= Beginning of Section =

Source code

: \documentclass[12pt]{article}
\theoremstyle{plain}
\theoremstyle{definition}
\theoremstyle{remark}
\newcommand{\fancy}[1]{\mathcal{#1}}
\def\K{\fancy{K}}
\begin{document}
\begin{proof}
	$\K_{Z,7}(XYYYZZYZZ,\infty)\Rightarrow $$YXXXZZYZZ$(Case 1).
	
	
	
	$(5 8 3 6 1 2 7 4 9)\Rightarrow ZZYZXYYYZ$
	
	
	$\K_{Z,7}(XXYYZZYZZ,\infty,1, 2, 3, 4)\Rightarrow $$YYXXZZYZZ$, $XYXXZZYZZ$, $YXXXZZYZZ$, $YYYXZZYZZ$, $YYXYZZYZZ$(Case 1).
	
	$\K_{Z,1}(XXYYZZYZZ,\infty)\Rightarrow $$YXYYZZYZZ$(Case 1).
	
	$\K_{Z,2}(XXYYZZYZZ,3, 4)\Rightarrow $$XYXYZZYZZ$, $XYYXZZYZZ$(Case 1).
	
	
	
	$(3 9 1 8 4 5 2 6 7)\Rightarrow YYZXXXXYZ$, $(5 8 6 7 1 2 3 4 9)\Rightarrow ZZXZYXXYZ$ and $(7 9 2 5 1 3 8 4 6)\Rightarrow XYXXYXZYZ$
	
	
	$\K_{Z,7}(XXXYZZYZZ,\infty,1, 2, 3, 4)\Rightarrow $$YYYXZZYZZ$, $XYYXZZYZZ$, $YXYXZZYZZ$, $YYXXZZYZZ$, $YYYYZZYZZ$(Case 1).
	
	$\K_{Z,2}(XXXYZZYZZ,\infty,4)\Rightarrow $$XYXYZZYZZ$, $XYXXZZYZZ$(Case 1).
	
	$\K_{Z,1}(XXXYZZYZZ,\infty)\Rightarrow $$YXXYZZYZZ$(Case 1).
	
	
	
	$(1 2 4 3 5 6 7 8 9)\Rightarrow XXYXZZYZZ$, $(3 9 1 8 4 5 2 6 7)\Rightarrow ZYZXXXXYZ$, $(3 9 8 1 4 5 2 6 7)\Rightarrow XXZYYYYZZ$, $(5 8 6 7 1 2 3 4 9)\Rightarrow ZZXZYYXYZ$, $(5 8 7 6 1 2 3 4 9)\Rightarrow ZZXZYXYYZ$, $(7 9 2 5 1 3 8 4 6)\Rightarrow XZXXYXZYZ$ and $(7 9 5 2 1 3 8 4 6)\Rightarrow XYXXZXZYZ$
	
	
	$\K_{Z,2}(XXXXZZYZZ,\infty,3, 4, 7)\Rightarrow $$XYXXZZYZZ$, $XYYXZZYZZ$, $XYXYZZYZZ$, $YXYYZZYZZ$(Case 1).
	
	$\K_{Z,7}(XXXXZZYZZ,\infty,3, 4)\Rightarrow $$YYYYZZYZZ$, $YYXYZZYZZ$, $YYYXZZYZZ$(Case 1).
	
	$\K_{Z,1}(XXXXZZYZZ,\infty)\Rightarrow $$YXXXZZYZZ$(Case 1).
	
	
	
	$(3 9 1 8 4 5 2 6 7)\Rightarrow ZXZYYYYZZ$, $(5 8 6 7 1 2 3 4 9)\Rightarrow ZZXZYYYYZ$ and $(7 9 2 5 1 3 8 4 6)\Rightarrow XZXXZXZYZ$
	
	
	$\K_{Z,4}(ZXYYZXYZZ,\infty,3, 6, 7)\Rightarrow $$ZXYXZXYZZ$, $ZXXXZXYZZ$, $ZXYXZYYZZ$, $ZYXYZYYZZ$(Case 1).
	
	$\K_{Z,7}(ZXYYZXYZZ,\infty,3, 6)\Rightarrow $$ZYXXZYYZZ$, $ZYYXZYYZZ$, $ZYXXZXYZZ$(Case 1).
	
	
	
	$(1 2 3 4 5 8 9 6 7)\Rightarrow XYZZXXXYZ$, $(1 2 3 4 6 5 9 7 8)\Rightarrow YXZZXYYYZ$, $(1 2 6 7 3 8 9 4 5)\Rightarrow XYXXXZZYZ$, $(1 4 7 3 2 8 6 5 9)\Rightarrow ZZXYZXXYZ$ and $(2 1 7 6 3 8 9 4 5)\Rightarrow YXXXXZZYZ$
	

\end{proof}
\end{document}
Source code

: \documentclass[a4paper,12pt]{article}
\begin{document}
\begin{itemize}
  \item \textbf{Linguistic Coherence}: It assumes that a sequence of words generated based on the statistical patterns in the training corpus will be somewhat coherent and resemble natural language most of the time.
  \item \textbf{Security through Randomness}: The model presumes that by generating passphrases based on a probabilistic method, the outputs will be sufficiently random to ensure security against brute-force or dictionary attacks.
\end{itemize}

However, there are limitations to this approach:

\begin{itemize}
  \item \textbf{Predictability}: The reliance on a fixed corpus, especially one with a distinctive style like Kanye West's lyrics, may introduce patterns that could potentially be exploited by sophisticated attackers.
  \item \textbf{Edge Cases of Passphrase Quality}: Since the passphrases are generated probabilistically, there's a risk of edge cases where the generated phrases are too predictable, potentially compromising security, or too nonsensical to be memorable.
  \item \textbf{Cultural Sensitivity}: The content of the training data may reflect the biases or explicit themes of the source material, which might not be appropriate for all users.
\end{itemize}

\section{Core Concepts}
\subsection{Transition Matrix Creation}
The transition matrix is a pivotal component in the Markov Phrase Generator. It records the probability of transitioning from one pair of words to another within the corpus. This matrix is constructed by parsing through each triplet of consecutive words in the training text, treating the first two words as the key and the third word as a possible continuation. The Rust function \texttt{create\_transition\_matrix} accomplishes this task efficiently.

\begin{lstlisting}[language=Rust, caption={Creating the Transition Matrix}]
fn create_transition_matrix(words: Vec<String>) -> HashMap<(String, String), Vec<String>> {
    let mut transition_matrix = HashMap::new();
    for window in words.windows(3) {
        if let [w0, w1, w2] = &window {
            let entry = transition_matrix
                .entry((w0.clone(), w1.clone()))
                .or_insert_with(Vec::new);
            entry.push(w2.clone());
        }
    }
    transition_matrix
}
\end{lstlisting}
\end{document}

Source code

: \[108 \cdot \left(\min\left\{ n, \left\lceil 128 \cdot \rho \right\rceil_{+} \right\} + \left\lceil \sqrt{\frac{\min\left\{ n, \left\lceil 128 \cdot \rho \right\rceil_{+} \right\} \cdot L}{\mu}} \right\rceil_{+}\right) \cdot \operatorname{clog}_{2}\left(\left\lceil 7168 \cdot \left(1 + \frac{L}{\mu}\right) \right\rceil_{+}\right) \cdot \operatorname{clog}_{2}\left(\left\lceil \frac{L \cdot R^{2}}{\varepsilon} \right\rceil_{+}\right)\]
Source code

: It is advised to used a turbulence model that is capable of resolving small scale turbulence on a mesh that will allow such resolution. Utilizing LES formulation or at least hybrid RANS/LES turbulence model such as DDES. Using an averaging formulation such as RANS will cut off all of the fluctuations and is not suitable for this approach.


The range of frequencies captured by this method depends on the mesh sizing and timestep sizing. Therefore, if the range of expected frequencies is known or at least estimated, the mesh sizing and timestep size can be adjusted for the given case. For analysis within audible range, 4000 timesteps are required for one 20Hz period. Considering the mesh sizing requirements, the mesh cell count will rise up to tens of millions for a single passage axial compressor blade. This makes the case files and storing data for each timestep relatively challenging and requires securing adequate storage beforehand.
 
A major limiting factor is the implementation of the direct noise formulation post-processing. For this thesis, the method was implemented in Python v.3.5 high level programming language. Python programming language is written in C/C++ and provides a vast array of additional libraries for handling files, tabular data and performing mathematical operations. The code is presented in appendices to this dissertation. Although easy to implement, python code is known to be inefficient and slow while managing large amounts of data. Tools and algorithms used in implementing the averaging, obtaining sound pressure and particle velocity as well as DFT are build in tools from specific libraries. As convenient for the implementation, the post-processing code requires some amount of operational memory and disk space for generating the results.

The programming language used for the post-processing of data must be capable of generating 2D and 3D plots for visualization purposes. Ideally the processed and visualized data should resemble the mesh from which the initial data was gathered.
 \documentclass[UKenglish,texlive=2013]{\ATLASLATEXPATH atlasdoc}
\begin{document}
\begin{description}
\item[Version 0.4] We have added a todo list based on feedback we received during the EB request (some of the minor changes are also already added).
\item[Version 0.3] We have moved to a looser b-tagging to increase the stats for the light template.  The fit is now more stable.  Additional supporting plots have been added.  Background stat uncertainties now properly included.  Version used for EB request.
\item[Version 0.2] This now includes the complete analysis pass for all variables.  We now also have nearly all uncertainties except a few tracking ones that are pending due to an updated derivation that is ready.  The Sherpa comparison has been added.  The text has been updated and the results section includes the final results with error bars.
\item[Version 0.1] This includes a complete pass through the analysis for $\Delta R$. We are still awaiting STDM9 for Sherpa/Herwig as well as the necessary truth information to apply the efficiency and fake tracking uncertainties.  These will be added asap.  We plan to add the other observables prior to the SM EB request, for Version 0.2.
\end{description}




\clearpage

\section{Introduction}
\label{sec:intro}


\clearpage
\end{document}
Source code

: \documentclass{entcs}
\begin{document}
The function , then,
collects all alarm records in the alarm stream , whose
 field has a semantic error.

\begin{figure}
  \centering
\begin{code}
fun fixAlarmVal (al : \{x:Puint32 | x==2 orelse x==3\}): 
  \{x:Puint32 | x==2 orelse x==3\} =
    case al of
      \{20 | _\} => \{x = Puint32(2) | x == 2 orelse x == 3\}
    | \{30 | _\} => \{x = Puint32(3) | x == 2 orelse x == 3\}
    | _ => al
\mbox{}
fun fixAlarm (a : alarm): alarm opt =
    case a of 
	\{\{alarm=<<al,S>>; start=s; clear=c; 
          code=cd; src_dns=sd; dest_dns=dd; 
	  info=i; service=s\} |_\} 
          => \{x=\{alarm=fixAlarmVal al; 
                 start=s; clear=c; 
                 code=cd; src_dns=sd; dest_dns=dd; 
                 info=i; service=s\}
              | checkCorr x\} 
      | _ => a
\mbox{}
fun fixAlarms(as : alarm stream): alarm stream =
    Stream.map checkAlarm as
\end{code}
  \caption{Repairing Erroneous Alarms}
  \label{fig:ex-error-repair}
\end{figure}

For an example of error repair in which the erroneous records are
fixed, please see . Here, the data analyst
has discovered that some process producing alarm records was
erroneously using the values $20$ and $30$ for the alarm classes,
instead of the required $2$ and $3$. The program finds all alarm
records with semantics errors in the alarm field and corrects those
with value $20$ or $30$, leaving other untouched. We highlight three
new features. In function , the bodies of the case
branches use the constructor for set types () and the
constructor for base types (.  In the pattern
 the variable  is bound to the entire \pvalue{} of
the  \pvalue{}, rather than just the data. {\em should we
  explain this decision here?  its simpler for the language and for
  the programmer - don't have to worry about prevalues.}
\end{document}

= End of Section =

■ YOUR OBJECTIVE ■
Return a copy of each line of the material that holds the word "caption".

■ TASK RESPONSE ■
\begin{lstlisting}[language=Rust, caption={Creating the Transition Matrix}]
  \caption{Repairing Erroneous Alarms}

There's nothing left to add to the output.